Lookup NU author(s): Magdalini Lagou,
Professor James Gillespie,
Emeritus Professor Thomas Kirkwood,
Full text for this publication is not currently held within this repository. Alternative links are provided below where available.
1 Peripheral autonomous bladder activity is an incompletely understood property that may be important both in normal bladder function and in functional problems of the lower urinary tract. We describe how a muscarinic agonist, arecaidine, influences intravesical pressure and intramural bladder contractions in the isolated mouse and how response varies in ageing mice. 2 A group of 12 mice aged 3-4 months was compared with an 'ageing' group of 12 mice age 28-34 months. Bladders were microsurgically removed and mounted in whole organ tissue baths. The effects of the muscarinic agonist arecaidine on intravesical pressure and intramural contractions were performed at different bladder volumes. 3 In normal mice, arecaidine elicited tonic and phasic contractions, the latter showing a more substantial increase in amplitude with bladder distension. Localized 'micromotion' contractions were seen in the bladder wall, with regional differences arising after exposure to arecaidine.
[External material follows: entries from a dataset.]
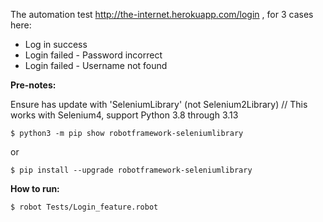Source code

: 
The automation test http://the-internet.herokuapp.com/login , for 3 cases here:
- Log in success
- Login failed - Password incorrect
- Login failed - Username not found

**Pre-notes:**

Ensure has update with 'SeleniumLibrary' (not Selenium2Library) // This works with Selenium4, support Python 3.8 through 3.13
    
    $ python3 -m pip show robotframework-seleniumlibrary

or 
    
    $ pip install --upgrade robotframework-seleniumlibrary

**How to run:**

    $ robot Tests/Login_feature.robot
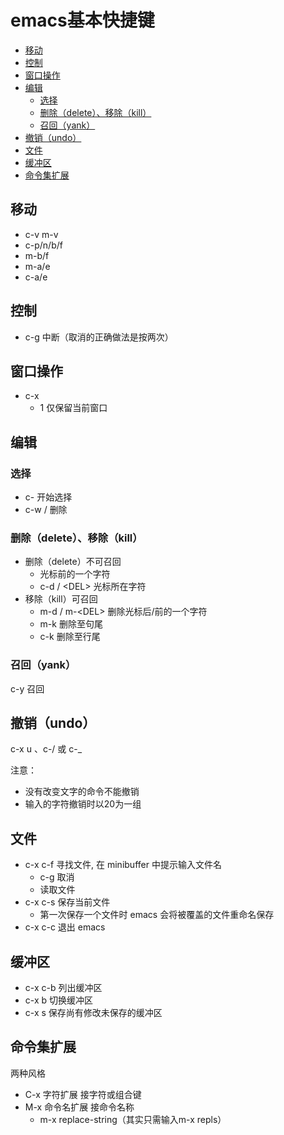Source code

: # emacs基本快捷键

<!-- TOC Marked -->

* [移动](#移动)
* [控制](#控制)
* [窗口操作](#窗口操作)
* [编辑](#编辑)
    - [选择](#选择)
    - [删除（delete）、移除（kill）](#删除（delete）、移除（kill）)
    - [召回（yank）](#召回（yank）)
* [撤销（undo）](#撤销（undo）)
* [文件](#文件)
* [缓冲区](#缓冲区)
* [命令集扩展](#命令集扩展)

<!-- /TOC -->

## 移动

- c-v m-v
- c-p/n/b/f
- m-b/f
- m-a/e
- c-a/e

## 控制

- c-g 中断（取消<ESC>的正确做法是按两次<ESC>）

## 窗口操作

- c-x
    - 1 仅保留当前窗口

## 编辑

### 选择

- c-<SPC> 开始选择
- c-w / <BS> 删除

### 删除（delete）、移除（kill）

- 删除（delete）不可召回
    - <BS> 光标前的一个字符
    - c-d / \<DEL\> 光标所在字符
- 移除（kill）可召回
    - m-d / m-\<DEL\> 删除光标后/前的一个字符
    - m-k 删除至句尾
    - c-k 删除至行尾

### 召回（yank）

c-y 召回

## 撤销（undo）

c-x u 、c-/ 或 c-_

注意：
- 没有改变文字的命令不能撤销
- 输入的字符撤销时以20为一组

## 文件

- c-x c-f 寻找文件, 在 minibuffer 中提示输入文件名
    - c-g 取消
    - <Return> 读取文件
- c-x c-s 保存当前文件
    - 第一次保存一个文件时 emacs 会将被覆盖的文件重命名保存
- c-x c-c 退出 emacs

## 缓冲区

- c-x c-b 列出缓冲区
- c-x b   切换缓冲区
- c-x s   保存尚有修改未保存的缓冲区

## 命令集扩展

两种风格
- C-x   字符扩展    接字符或组合键
- M-x   命令名扩展  接命令名称
    - m-x replace-string（其实只需输入m-x repl<SPC>s<TAB>）
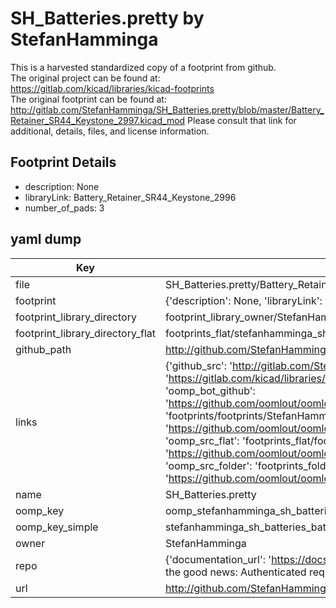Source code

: # SH_Batteries.pretty by StefanHamminga  
This is a harvested standardized copy of a footprint from github.  
The original project can be found at:  
https://gitlab.com/kicad/libraries/kicad-footprints  
The original footprint can be found at:
http://gitlab.com/StefanHamminga/SH_Batteries.pretty/blob/master/Battery_Retainer_SR44_Keystone_2997.kicad_mod
Please consult that link for additional, details, files, and license information.  
## Footprint Details
* description: None  
* libraryLink: Battery_Retainer_SR44_Keystone_2996  
* number_of_pads: 3  
## yaml dump  
| Key | Value |  
| --- | --- |  
| file | SH_Batteries.pretty/Battery_Retainer_SR44_Keystone_2996.kicad_mod |  
| footprint | {'description': None, 'libraryLink': 'Battery_Retainer_SR44_Keystone_2996', 'number_of_pads': 3} |  
| footprint_library_directory | footprint_library_owner/StefanHamminga_SH_Batteries.pretty |  
| footprint_library_directory_flat | footprints_flat/stefanhamminga_sh_batteries_battery_retainer_sr44_keystone_2996/working |  
| github_path | http://github.com/StefanHamminga/SH_Batteries.pretty/blob/master/Battery_Retainer_SR44_Keystone_2996.kicad_mod |  
| links | {'github_src': 'http://gitlab.com/StefanHamminga/SH_Batteries.pretty/blob/master/Battery_Retainer_SR44_Keystone_2997.kicad_mod', 'github_src_repo': 'https://gitlab.com/kicad/libraries/kicad-footprints', 'oomp_bot': 'footprints/stefanhamminga_sh_batteries_battery_retainer_sr44_keystone_2996/working', 'oomp_bot_github': 'https://github.com/oomlout/oomlout_oomp_footprint_bot/tree/main/footprints/stefanhamminga_sh_batteries_battery_retainer_sr44_keystone_2996/working', 'oomp_doc': 'footprints/footprints/StefanHamminga/SH_Batteries/Battery_Retainer_SR44_Keystone_2996/working/', 'oomp_doc_github': 'https://github.com/oomlout/oomlout_oomp_footprint_doc/tree/main/footprints/footprints/StefanHamminga/SH_Batteries/Battery_Retainer_SR44_Keystone_2996/working', 'oomp_src_flat': 'footprints_flat/footprints_flat/stefanhamminga_sh_batteries_battery_retainer_sr44_keystone_2996/working', 'oomp_src_flat_github': 'https://github.com/oomlout/oomlout_oomp_footprint_src/tree/main/footprints_flat/stefanhamminga_sh_batteries_battery_retainer_sr44_keystone_2996/working', 'oomp_src_folder': 'footprints_folder/footprints_folder/StefanHamminga/SH_Batteries/Battery_Retainer_SR44_Keystone_2996/working', 'oomp_src_folder_github': 'https://github.com/oomlout/oomlout_oomp_footprint_src/tree/main/footprints_folder/StefanHamminga/SH_Batteries/Battery_Retainer_SR44_Keystone_2996/working'} |  
| name | SH_Batteries.pretty |  
| oomp_key | oomp_stefanhamminga_sh_batteries_battery_retainer_sr44_keystone_2996 |  
| oomp_key_simple | stefanhamminga_sh_batteries_battery_retainer_sr44_keystone_2996 |  
| owner | StefanHamminga |  
| repo | {'documentation_url': 'https://docs.github.com/rest/overview/resources-in-the-rest-api#rate-limiting', 'message': "API rate limit exceeded for 84.66.173.59. (But here's the good news: Authenticated requests get a higher rate limit. Check out the documentation for more details.)"} |  
| url | http://github.com/StefanHamminga/SH_Batteries.pretty |  

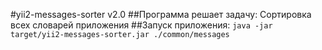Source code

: #yii2-messages-sorter v2.0
##Программа решает задачу:
Сортировка всех словарей приложения
##Запуск приложения:
`java -jar target/yii2-messages-sorter.jar ./common/messages`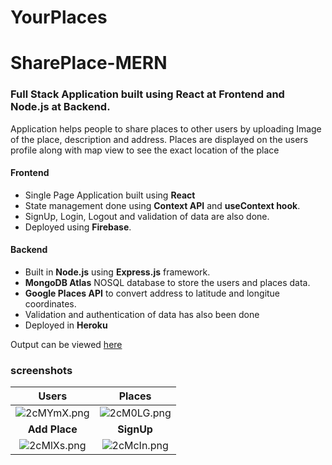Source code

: # YourPlaces
# SharePlace-MERN

### Full Stack Application built using React at Frontend and Node.js at Backend.

Application helps people to share places to other users by uploading Image of the place, description and address. Places are displayed on the users profile along with map view to see the exact location of the place

#### Frontend

- Single Page Application built using **React**
- State management done using **Context API** and **useContext hook**.
- SignUp, Login, Logout and validation of data are also done.
- Deployed using **Firebase**.

#### Backend

- Built in **Node.js** using **Express.js** framework.
- **MongoDB Atlas** NOSQL database to store the users and places data.
- **Google Places API** to convert address to latitude and longitue coordinates.
- Validation and authentication of data has also been done
- Deployed in **Heroku**

Output can be viewed [here](https://fir-blogapp-fc817.web.app/)

### screenshots

**Users**  | **Places**
:---------------------:|:--------------------:
![2cMYmX.png](https://iili.io/2cMYmX.png) | ![2cM0LG.png](https://iili.io/2cM0LG.png)
**Add Place** | **SignUp**
![2cMlXs.png](https://iili.io/2cMlXs.png) | ![2cMcIn.png](https://iili.io/2cMcIn.png)
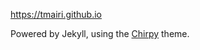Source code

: <https://tmairi.github.io>

Powered by Jekyll, using the [Chirpy](https://github.com/cotes2020/jekyll-theme-chirpy/) theme.
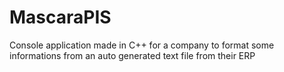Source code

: # MascaraPIS
Console application made in C++ for a company to format some informations from an auto generated text file from their ERP
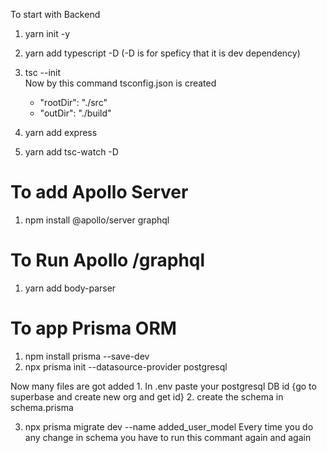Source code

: To start with Backend 

1. yarn init -y
2. yarn add typescript -D                (-D is for speficy that it is dev dependency)
3. tsc --init  
            <!-- if not works first install typescript on your system by 
            npm i typescript -->
Now by this command tsconfig.json is created
    - "rootDir": "./src"
    - "outDir": "./build"

4. yarn add express
5. yarn add tsc-watch -D

# To add Apollo Server

1. npm install @apollo/server graphql

# To Run Apollo /graphql

1. yarn add body-parser

# To app Prisma ORM

1. npm install prisma --save-dev
2. npx prisma init --datasource-provider postgresql

Now many files are got added
    1.  In .env paste your postgresql DB id 
    {go to superbase and create new org and get id}
    2.  create the schema in schema.prisma

3. npx prisma migrate dev --name added_user_model
Every time you do any change in schema you have to run this commant again and again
A background release of acetylcholine was inferred from the pressure increase induced by the cholinesterase inhibitor physostigmine. 4 Both micromotion activity and the phasic component of the arecaidine response were substantially reduced in ageing mice; the tonic component was preserved in the same specimens. 5 We conclude that the enhanced pressure fluctuations seen at high bladder volumes may act as a peripheral determinant of bladder capacity, and that changes in such activity may contribute to altered functional capacity and lower urinary tract symptoms in ageing individuals. © 2006 Blackwell Publishing Ltd.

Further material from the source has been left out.